EleutherAI / lm-evaluation-harness

A framework for few-shot evaluation of language models.
https://www.eleuther.ai
MIT License
6.48k stars 1.72k forks source link

New Task: `mmlu` professionaly translated by OpenAI as part of o1 release #2305

Open giuliolovisotto opened 6 days ago

giuliolovisotto commented 6 days ago

From the OpenAI o1 System Card:

"we translated MMLU’s[39] test set into 14 languages using professional human translators. This approach differs from the GPT-4 Paper where MMLU was machine translated with Azure Translate [14]. Relying on human translators for this evaluation increases confidence in the accuracy of the translations"

The datasets are included in their library here -> https://github.com/openai/simple-evals .

Is anyone working on this?
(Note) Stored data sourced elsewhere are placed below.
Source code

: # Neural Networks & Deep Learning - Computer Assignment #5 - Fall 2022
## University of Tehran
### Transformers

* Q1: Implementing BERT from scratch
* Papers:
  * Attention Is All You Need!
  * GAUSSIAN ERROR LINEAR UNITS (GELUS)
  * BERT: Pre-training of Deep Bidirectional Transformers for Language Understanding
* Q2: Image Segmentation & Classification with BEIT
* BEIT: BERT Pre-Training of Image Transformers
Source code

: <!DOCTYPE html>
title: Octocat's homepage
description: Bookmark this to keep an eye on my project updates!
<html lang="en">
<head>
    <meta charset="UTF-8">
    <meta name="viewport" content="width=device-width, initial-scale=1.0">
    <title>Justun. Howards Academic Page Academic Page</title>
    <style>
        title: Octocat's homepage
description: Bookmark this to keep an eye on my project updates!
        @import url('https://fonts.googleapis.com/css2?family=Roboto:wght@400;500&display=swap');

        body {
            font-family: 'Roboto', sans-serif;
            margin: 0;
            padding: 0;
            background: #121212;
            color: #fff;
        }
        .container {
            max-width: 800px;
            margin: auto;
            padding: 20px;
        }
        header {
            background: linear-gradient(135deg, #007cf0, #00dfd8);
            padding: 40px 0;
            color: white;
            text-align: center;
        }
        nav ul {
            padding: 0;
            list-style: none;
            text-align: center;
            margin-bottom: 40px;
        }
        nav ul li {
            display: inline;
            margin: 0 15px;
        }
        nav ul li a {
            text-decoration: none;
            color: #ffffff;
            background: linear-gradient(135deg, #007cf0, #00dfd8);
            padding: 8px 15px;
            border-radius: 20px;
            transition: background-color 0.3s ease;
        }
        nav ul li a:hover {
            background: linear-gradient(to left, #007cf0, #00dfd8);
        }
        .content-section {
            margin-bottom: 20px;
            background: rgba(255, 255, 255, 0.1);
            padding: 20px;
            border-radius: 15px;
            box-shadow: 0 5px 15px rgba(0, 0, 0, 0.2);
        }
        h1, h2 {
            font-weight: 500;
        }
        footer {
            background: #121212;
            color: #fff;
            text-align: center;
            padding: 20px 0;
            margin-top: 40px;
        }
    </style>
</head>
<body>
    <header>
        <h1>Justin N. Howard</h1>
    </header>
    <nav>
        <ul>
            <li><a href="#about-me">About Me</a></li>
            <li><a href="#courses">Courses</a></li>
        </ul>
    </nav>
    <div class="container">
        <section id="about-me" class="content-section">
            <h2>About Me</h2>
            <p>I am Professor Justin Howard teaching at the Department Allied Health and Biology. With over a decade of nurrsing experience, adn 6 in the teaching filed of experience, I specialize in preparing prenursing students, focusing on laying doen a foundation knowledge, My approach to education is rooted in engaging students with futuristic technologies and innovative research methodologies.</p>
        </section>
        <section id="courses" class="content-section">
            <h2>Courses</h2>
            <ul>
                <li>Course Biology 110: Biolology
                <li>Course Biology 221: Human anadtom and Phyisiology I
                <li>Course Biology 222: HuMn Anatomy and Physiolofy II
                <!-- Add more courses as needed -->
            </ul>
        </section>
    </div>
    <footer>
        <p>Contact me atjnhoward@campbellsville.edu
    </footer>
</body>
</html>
I'd be interested in adding these to lm-evaluation-harness. What's a good way to structure this new task in terms of co-existing with the already present mmlu versions (kmllu, cmmlu, arabicmmlu, ...)

Tagging @baberabb 😄

baberabb commented 5 days ago

Hi! This would be great! We should be able to use the same nomenclature as they use here, maybe prepending it with openai?

This script to generate the task boilerplate should come in handy, and let me know if I can help!